Document Type

Article

Publication Date

Winter 2011

Publication Title

Cornell Journal of Law and Public Policy

Publication Title (Abbreviation)

Cornell J.L. & Pub. Pol'y

Volume

21

First Page

294

Last Page

345

Abstract

Many legal rules are based on hunches about human behavior that have not been tested empirically. A behavioral analysis of these rules can illuminate whether they work as policy makers intended or whether they have unforeseen, systematically negative effects. Behavioral analyses of legal rules, unfortunately, are in short supply. This is particularly true with respect to local procedural rules that govern the everyday operation of trials and are left to the discretion of trial courts.

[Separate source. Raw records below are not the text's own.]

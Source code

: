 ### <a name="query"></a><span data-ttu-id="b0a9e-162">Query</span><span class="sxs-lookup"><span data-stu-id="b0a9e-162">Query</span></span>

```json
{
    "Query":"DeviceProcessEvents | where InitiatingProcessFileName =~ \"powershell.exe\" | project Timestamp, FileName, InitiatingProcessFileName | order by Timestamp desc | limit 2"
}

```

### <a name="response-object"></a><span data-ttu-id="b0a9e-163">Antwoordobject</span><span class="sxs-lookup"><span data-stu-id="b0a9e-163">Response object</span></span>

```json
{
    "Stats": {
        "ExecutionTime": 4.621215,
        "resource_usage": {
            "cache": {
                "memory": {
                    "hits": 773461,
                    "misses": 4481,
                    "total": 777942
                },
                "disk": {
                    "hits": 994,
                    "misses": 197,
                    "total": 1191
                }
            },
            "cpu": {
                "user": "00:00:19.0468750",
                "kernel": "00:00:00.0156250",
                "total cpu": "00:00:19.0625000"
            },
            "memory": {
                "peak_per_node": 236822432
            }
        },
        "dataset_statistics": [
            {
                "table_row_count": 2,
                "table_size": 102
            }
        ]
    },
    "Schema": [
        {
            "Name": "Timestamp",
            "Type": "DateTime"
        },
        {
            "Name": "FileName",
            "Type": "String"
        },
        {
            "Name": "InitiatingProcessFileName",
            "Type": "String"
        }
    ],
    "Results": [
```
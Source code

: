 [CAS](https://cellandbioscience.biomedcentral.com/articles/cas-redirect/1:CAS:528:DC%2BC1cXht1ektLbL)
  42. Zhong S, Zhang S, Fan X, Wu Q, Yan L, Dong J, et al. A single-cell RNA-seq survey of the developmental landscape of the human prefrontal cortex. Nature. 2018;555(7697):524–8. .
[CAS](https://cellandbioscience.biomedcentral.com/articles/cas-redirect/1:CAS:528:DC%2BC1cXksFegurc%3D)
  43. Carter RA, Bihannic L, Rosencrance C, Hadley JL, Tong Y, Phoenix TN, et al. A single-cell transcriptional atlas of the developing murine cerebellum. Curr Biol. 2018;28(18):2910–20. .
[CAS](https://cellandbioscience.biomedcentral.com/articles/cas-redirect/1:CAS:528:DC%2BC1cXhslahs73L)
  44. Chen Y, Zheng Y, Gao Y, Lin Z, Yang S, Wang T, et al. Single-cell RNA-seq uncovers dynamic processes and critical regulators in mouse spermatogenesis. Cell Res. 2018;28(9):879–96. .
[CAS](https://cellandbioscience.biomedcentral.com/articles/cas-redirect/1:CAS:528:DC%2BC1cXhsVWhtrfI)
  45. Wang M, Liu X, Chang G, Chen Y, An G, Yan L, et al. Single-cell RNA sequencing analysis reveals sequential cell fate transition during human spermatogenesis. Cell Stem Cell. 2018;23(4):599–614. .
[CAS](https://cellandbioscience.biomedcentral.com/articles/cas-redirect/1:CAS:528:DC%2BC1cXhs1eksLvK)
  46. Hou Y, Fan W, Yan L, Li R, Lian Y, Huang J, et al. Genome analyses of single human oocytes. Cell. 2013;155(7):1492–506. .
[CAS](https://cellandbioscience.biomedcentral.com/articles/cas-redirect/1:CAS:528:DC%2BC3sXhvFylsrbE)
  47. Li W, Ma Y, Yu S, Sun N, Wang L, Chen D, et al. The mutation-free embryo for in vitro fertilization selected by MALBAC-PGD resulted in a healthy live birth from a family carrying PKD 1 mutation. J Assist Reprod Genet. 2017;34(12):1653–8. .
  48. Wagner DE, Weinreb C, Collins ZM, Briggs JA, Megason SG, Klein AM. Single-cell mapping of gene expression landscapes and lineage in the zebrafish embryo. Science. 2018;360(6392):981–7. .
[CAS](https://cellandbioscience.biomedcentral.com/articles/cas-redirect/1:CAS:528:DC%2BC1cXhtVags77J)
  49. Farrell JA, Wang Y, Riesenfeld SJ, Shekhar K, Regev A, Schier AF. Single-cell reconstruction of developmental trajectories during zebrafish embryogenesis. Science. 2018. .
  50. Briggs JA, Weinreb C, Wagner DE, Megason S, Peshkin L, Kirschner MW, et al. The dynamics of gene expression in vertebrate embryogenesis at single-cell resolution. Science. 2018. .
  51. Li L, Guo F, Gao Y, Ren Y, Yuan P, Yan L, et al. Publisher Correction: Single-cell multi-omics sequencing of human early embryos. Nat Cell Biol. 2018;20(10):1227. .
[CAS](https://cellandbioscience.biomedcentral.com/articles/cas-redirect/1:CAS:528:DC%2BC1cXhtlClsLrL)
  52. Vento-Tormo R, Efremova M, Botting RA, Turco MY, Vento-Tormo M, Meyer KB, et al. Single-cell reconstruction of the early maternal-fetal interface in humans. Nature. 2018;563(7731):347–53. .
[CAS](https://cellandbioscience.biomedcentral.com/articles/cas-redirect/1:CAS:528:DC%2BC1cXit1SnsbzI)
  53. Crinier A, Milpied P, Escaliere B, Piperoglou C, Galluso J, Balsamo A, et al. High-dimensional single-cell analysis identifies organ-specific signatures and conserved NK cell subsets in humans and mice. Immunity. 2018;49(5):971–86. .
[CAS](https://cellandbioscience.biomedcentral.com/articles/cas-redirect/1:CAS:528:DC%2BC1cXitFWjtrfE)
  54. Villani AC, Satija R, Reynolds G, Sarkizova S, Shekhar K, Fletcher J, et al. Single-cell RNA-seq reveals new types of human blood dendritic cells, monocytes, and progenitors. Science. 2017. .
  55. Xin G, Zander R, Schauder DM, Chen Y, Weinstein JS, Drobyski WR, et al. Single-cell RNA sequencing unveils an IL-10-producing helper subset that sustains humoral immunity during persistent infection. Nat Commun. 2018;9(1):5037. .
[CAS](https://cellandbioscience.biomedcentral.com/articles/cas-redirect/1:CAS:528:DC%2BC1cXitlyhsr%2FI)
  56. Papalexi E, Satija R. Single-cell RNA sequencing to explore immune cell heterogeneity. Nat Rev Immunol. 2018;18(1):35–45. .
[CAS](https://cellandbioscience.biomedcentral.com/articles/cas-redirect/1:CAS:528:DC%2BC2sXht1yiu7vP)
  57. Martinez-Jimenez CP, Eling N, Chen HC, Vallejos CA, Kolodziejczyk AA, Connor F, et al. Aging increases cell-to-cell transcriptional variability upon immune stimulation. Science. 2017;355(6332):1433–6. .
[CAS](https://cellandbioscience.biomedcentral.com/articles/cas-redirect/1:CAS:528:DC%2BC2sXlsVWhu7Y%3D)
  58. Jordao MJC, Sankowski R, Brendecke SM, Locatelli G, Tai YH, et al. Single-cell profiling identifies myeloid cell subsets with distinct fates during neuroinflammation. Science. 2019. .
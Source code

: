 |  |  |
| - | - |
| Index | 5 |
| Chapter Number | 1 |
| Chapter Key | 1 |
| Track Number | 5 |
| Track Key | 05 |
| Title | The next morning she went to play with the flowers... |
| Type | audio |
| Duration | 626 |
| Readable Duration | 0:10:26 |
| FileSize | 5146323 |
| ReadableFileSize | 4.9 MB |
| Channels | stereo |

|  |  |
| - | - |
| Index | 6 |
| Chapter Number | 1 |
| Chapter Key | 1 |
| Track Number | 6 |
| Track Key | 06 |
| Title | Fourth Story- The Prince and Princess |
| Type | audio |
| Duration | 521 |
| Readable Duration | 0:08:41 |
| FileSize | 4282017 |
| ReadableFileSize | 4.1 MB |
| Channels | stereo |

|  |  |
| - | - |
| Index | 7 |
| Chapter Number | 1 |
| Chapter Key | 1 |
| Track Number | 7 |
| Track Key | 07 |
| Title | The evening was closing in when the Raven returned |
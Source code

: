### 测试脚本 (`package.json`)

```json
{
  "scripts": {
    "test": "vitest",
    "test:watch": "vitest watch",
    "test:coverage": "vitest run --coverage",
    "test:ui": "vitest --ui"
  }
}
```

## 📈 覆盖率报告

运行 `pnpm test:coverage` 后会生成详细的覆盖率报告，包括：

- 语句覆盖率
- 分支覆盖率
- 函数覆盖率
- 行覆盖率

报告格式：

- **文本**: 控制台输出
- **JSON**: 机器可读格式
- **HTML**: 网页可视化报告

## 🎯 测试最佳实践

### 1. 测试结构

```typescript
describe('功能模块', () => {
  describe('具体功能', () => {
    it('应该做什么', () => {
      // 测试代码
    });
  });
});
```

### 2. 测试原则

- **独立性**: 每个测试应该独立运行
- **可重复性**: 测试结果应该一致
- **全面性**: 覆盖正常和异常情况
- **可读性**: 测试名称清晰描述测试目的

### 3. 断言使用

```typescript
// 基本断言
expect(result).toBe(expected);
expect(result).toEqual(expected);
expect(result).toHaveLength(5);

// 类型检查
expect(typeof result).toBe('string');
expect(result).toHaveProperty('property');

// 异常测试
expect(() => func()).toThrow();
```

This Article begins to fill that gap by empirically examining one of these local procedural rules: the one allowing jurors to take notes during trial. Intuitively, few would question the practice of jury note taking. Permitting, even encouraging, jurors to keep track of evidence seems like an obvious way to ensure the fidelity of verdicts, especially as trials and evidence become increasingly complex; however, an empirical test of note-taking reveals that the intuition may be wrong.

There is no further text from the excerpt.